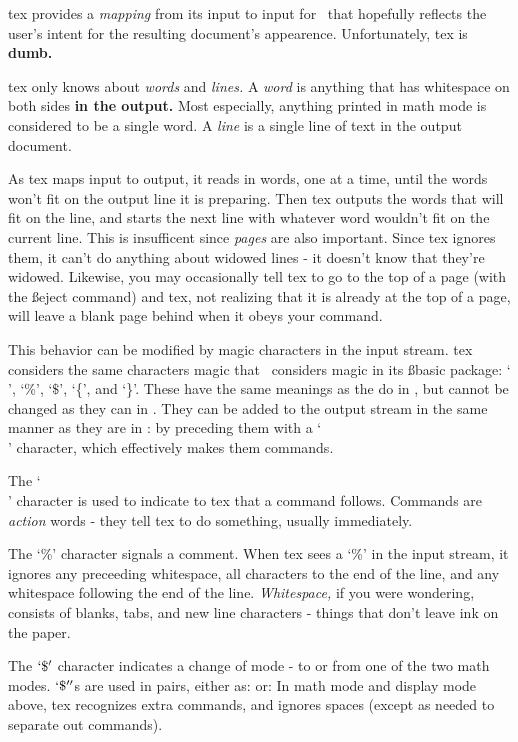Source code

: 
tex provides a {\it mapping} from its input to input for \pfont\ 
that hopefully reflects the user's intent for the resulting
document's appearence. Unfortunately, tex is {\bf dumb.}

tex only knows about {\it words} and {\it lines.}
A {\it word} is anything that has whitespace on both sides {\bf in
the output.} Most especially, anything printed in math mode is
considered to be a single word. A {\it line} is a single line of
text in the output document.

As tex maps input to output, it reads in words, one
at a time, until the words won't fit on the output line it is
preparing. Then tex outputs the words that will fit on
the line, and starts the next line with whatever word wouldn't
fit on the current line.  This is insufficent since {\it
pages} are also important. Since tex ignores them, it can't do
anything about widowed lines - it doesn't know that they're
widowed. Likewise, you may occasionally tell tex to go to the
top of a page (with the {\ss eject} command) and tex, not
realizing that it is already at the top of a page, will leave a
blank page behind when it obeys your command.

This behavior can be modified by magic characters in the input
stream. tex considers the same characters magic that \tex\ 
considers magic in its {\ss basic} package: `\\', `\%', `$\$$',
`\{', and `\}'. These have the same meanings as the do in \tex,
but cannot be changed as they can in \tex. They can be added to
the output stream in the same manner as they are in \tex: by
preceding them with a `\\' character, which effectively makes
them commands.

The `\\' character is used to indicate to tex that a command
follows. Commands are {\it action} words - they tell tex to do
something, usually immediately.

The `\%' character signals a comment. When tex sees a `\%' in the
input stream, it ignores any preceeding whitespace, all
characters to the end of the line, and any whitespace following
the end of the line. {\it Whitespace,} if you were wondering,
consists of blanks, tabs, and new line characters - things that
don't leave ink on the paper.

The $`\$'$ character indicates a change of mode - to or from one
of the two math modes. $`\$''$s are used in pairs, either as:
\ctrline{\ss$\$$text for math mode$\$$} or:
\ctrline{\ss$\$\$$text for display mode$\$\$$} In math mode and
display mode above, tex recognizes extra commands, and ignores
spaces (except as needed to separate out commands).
==
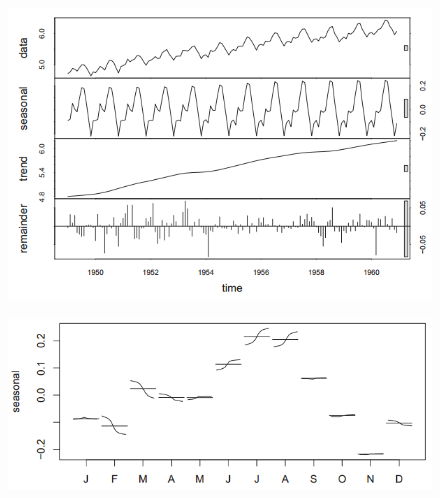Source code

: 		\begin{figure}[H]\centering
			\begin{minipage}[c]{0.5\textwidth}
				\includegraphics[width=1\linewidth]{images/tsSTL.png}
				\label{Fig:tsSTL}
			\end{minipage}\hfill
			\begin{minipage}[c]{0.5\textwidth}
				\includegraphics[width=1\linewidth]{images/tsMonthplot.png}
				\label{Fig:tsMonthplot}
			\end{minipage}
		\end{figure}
==
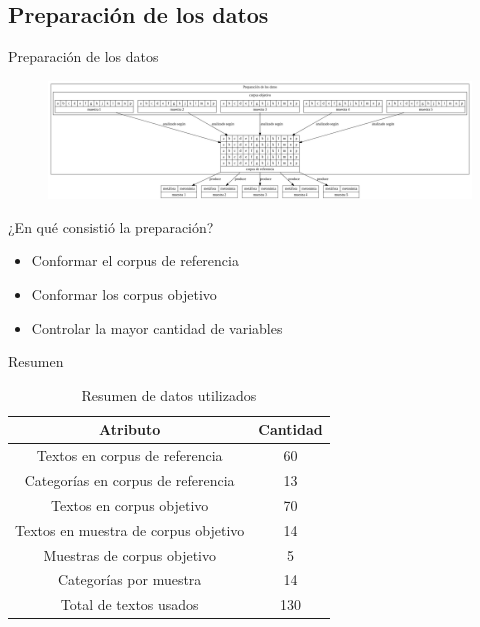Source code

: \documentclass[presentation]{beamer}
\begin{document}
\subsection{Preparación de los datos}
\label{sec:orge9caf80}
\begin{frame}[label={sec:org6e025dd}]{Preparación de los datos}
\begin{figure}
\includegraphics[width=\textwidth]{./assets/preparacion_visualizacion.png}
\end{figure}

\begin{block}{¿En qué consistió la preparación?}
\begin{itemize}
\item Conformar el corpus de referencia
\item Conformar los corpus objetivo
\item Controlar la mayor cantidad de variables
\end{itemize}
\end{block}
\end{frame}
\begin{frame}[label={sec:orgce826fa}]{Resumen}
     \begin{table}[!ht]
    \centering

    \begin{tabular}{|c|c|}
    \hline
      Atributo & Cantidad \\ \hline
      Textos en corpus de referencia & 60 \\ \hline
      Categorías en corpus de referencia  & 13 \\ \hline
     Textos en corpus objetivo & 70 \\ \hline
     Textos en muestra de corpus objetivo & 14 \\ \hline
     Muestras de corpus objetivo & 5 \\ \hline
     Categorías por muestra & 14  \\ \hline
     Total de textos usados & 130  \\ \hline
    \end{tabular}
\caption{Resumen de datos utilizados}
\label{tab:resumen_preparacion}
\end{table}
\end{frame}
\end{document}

PROMPT
Output the material above exactly, but only from the line that carries "anything about widowed" through the line that carries "but cannot be".

SOLUTION FOR THIS PROBLEM
anything about widowed lines - it doesn't know that they're
widowed. Likewise, you may occasionally tell tex to go to the
top of a page (with the {\ss eject} command) and tex, not
realizing that it is already at the top of a page, will leave a
blank page behind when it obeys your command.

This behavior can be modified by magic characters in the input
stream. tex considers the same characters magic that \tex\ 
considers magic in its {\ss basic} package: `\\', `\%', `$\$$',
`\{', and `\}'. These have the same meanings as the do in \tex,
but cannot be changed as they can in \tex. They can be added to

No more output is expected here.